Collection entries
☆ ☆ ☆ ☆ ☆

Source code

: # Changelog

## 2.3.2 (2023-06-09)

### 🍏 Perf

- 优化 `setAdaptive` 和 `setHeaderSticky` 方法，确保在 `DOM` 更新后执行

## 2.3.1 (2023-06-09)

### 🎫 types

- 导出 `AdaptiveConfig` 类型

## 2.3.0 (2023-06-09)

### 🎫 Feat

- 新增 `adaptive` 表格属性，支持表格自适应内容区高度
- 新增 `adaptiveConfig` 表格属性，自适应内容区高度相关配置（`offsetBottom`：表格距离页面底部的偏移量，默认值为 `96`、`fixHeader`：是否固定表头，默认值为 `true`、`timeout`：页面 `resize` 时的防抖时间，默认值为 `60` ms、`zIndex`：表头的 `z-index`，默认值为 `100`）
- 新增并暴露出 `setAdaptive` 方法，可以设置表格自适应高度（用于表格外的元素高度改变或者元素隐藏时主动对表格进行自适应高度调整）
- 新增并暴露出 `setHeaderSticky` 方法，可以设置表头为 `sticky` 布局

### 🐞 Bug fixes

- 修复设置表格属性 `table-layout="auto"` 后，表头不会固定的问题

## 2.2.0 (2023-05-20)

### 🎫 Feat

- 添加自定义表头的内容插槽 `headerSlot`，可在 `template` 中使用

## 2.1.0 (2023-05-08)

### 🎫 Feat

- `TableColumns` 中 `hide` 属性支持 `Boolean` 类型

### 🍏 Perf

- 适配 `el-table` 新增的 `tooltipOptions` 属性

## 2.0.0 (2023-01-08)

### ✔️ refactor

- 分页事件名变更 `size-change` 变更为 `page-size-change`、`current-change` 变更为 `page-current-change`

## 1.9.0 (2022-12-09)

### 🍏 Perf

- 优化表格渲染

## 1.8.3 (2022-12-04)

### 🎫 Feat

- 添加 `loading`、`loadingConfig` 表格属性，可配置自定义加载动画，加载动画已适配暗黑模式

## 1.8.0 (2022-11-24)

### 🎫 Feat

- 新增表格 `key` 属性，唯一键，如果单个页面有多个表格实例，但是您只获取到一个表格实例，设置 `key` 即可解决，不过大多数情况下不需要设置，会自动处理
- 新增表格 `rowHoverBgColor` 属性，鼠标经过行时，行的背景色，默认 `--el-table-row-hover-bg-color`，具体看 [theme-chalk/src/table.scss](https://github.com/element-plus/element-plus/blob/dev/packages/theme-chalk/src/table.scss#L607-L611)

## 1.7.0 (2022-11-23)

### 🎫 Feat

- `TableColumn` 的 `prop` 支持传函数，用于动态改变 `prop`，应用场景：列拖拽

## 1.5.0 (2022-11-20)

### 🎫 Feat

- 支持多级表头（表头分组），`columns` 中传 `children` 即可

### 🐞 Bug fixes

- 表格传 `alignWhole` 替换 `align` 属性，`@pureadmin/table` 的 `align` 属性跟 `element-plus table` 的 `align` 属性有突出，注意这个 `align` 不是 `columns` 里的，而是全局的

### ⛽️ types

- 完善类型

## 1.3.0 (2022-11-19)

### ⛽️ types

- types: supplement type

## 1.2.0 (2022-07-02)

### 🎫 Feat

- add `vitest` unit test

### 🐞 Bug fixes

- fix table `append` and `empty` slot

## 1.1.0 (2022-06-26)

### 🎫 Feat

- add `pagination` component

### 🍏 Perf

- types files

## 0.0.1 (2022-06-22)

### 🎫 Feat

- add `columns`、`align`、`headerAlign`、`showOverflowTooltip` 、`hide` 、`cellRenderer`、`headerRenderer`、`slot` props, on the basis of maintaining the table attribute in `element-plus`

☆ ☆ ☆ ☆ ☆

DESCRIPTION OF THE TASK: Print every record above exactly as written.

OUTPUT:
Source code

: # Changelog

## 2.3.2 (2023-06-09)

### 🍏 Perf

- 优化 `setAdaptive` 和 `setHeaderSticky` 方法，确保在 `DOM` 更新后执行

## 2.3.1 (2023-06-09)

### 🎫 types

- 导出 `AdaptiveConfig` 类型

## 2.3.0 (2023-06-09)

### 🎫 Feat

- 新增 `adaptive` 表格属性，支持表格自适应内容区高度
- 新增 `adaptiveConfig` 表格属性，自适应内容区高度相关配置（`offsetBottom`：表格距离页面底部的偏移量，默认值为 `96`、`fixHeader`：是否固定表头，默认值为 `true`、`timeout`：页面 `resize` 时的防抖时间，默认值为 `60` ms、`zIndex`：表头的 `z-index`，默认值为 `100`）
- 新增并暴露出 `setAdaptive` 方法，可以设置表格自适应高度（用于表格外的元素高度改变或者元素隐藏时主动对表格进行自适应高度调整）
- 新增并暴露出 `setHeaderSticky` 方法，可以设置表头为 `sticky` 布局

### 🐞 Bug fixes

- 修复设置表格属性 `table-layout="auto"` 后，表头不会固定的问题

## 2.2.0 (2023-05-20)

### 🎫 Feat

- 添加自定义表头的内容插槽 `headerSlot`，可在 `template` 中使用

## 2.1.0 (2023-05-08)

### 🎫 Feat

- `TableColumns` 中 `hide` 属性支持 `Boolean` 类型

### 🍏 Perf

- 适配 `el-table` 新增的 `tooltipOptions` 属性

## 2.0.0 (2023-01-08)

### ✔️ refactor

- 分页事件名变更 `size-change` 变更为 `page-size-change`、`current-change` 变更为 `page-current-change`

## 1.9.0 (2022-12-09)

### 🍏 Perf

- 优化表格渲染

## 1.8.3 (2022-12-04)

### 🎫 Feat

- 添加 `loading`、`loadingConfig` 表格属性，可配置自定义加载动画，加载动画已适配暗黑模式

## 1.8.0 (2022-11-24)

### 🎫 Feat

- 新增表格 `key` 属性，唯一键，如果单个页面有多个表格实例，但是您只获取到一个表格实例，设置 `key` 即可解决，不过大多数情况下不需要设置，会自动处理
- 新增表格 `rowHoverBgColor` 属性，鼠标经过行时，行的背景色，默认 `--el-table-row-hover-bg-color`，具体看 [theme-chalk/src/table.scss](https://github.com/element-plus/element-plus/blob/dev/packages/theme-chalk/src/table.scss#L607-L611)

## 1.7.0 (2022-11-23)

### 🎫 Feat

- `TableColumn` 的 `prop` 支持传函数，用于动态改变 `prop`，应用场景：列拖拽

## 1.5.0 (2022-11-20)

### 🎫 Feat

- 支持多级表头（表头分组），`columns` 中传 `children` 即可

### 🐞 Bug fixes

- 表格传 `alignWhole` 替换 `align` 属性，`@pureadmin/table` 的 `align` 属性跟 `element-plus table` 的 `align` 属性有突出，注意这个 `align` 不是 `columns` 里的，而是全局的

### ⛽️ types

- 完善类型

## 1.3.0 (2022-11-19)

### ⛽️ types

- types: supplement type

## 1.2.0 (2022-07-02)

### 🎫 Feat

- add `vitest` unit test

### 🐞 Bug fixes

- fix table `append` and `empty` slot

## 1.1.0 (2022-06-26)

### 🎫 Feat

- add `pagination` component

### 🍏 Perf

- types files

## 0.0.1 (2022-06-22)

### 🎫 Feat

- add `columns`、`align`、`headerAlign`、`showOverflowTooltip` 、`hide` 、`cellRenderer`、`headerRenderer`、`slot` props, on the basis of maintaining the table attribute in `element-plus`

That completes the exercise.